Scaling to Millions of Concurrent Meetings
Each meeting runs on a dedicated SFU instance (or a set of instances for large meetings). Scaling: (1) Meeting routing: when a user creates a meeting, the control plane assigns it to an SFU in the nearest region. A distributed meeting directory maps meeting_id -> SFU address. Participants connect to the assigned SFU. (2) Horizontal scaling: each SFU handles 50-200 simultaneous meetings (depending on participant count per meeting). Add more SFUs as demand grows. Kubernetes auto-scaling based on CPU utilization. (3) Large meetings (100+ participants): cascade multiple SFUs. The primary SFU receives media from speakers. Secondary SFUs subscribe to the primary and distribute to their group of viewers.

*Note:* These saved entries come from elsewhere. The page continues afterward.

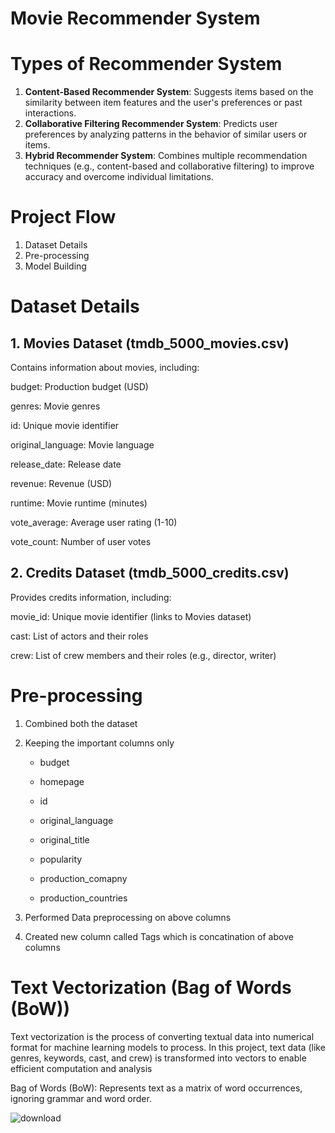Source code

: # Movie Recommender System

# Types of Recommender System
1. **Content-Based Recommender System**: Suggests items based on the similarity between item features and the user's preferences or past interactions.
2. **Collaborative Filtering Recommender System**: Predicts user preferences by analyzing patterns in the behavior of similar users or items.
3. **Hybrid Recommender System**: Combines multiple recommendation techniques (e.g., content-based and collaborative filtering) to improve accuracy and overcome individual limitations.
     
# Project Flow
1. Dataset Details
2. Pre-processing
3. Model Building

# Dataset Details

## **1. Movies Dataset** (tmdb_5000_movies.csv)
Contains information about movies, including:

budget: Production budget (USD)

genres: Movie genres

id: Unique movie identifier

original_language: Movie language

release_date: Release date

revenue: Revenue (USD)

runtime: Movie runtime (minutes)

vote_average: Average user rating (1-10)

vote_count: Number of user votes

## **2. Credits Dataset** (tmdb_5000_credits.csv)
Provides credits information, including:

movie_id: Unique movie identifier (links to Movies dataset)

cast: List of actors and their roles

crew: List of crew members and their roles (e.g., director, writer)

# Pre-processing

1. Combined both the dataset
2. Keeping the important columns only

    - budget

    - homepage

    - id

    - original_language

    - original_title

    - popularity

    - production_comapny

    - production_countries

3. Performed Data preprocessing on above columns

4. Created new column called Tags which is concatination of above columns

# Text Vectorization (Bag of Words (BoW))

Text vectorization is the process of converting textual data into numerical format for machine learning models to process. In this project, text data (like genres, keywords, cast, and crew) is transformed into vectors to enable efficient computation and analysis

Bag of Words (BoW): Represents text as a matrix of word occurrences, ignoring grammar and word order.

![download](https://github.com/user-attachments/assets/6a6e4fc7-f87b-4c60-b515-98e11cbf09fd)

This is a tree of SFUs. (4) Webinar mode (1000+ viewers): speakers send media to the SFU. Viewers receive via a CDN-like fan-out (HLS/DASH streaming for non-interactive viewers). Only panelists use WebRTC. (5) Global distribution: deploy SFUs in multiple regions. For cross-region meetings: participants connect to the nearest SFU. SFUs peer with each other to exchange streams across regions. This adds inter-region latency (~80ms US-Europe) but keeps each participant local network hop minimal. (6) Breakout rooms: create sub-meetings on separate SFU instances. Participants are moved between the main meeting and breakout SFUs. The host can broadcast messages to all breakout rooms.